Plain-text document sources:
◆ ◆ ◆
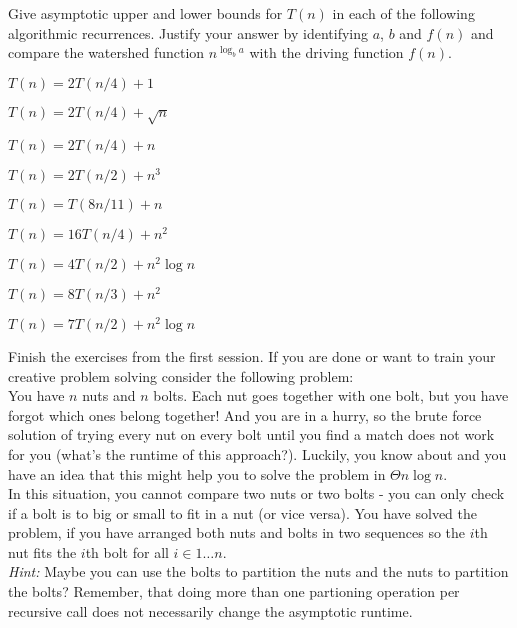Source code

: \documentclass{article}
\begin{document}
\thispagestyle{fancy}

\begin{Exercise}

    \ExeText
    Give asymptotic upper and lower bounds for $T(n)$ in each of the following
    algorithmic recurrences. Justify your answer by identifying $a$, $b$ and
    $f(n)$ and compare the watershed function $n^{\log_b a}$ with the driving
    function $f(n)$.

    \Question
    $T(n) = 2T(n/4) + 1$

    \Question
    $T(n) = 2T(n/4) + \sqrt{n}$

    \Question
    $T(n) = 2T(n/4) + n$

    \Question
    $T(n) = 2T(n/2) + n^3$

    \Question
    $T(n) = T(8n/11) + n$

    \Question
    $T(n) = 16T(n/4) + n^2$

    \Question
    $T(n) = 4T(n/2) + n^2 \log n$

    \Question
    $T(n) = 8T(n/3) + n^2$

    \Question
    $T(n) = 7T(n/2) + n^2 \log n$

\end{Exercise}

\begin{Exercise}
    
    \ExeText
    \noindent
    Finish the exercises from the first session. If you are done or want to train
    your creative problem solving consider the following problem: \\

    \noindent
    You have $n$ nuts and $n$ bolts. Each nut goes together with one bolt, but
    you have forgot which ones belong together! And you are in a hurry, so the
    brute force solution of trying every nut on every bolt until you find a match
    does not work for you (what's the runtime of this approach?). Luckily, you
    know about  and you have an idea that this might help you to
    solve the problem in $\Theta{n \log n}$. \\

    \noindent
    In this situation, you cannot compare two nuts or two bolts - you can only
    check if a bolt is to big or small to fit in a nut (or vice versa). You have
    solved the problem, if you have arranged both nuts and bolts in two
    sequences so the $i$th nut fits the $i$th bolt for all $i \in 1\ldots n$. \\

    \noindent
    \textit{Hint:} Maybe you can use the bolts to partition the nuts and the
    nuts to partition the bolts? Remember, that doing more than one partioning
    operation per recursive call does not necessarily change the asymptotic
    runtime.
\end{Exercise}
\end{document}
◆ ◆ ◆
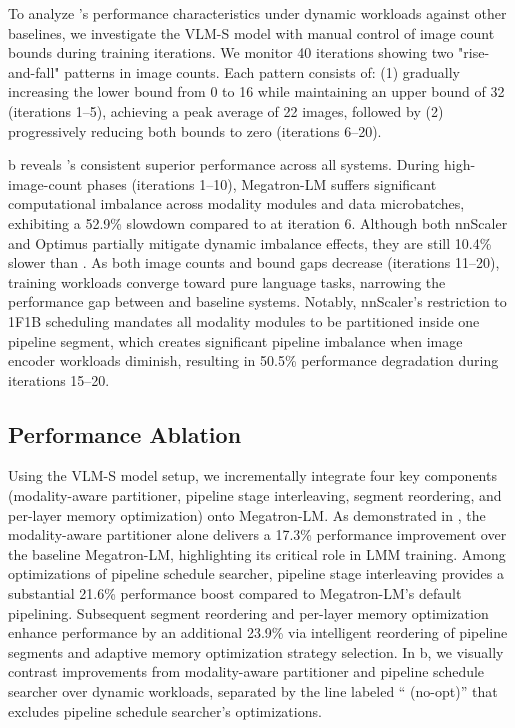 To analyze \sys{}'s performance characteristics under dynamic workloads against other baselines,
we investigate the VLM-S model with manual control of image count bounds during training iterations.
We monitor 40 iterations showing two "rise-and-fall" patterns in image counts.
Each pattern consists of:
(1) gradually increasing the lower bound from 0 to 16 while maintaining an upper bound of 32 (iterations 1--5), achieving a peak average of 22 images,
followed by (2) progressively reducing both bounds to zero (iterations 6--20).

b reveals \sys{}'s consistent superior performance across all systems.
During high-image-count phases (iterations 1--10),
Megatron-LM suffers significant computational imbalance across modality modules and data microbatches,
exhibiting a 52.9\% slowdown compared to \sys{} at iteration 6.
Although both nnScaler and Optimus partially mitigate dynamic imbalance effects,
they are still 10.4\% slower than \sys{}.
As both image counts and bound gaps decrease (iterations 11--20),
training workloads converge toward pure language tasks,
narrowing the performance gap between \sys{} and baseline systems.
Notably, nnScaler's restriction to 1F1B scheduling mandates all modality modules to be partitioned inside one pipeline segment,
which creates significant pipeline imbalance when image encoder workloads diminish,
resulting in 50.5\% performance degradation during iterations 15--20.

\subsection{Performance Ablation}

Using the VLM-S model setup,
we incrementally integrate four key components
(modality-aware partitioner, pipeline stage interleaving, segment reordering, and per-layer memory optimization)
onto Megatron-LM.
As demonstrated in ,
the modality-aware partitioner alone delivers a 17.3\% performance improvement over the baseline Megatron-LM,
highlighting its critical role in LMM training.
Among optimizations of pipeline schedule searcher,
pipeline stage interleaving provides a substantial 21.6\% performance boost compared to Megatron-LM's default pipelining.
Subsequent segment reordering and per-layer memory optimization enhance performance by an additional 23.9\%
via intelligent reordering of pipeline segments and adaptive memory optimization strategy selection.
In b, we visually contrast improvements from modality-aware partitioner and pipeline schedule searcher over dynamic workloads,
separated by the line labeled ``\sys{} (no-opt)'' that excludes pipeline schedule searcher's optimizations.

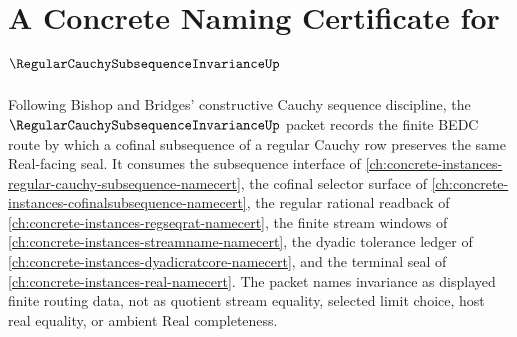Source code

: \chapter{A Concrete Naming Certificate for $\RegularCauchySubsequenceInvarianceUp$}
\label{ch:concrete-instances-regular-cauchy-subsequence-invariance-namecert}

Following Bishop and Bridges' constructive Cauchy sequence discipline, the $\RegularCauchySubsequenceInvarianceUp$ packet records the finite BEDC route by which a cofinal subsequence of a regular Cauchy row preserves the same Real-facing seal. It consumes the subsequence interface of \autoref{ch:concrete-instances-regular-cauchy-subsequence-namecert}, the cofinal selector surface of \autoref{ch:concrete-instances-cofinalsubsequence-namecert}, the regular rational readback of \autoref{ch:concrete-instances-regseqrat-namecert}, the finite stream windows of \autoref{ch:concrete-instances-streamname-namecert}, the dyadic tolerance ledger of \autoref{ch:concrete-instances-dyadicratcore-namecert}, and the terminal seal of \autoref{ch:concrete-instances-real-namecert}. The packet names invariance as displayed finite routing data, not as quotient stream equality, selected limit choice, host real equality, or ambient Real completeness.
◆ ◆ ◆
Going through the data, tally the lines containing "schedule" and report only the result.

> Response area
3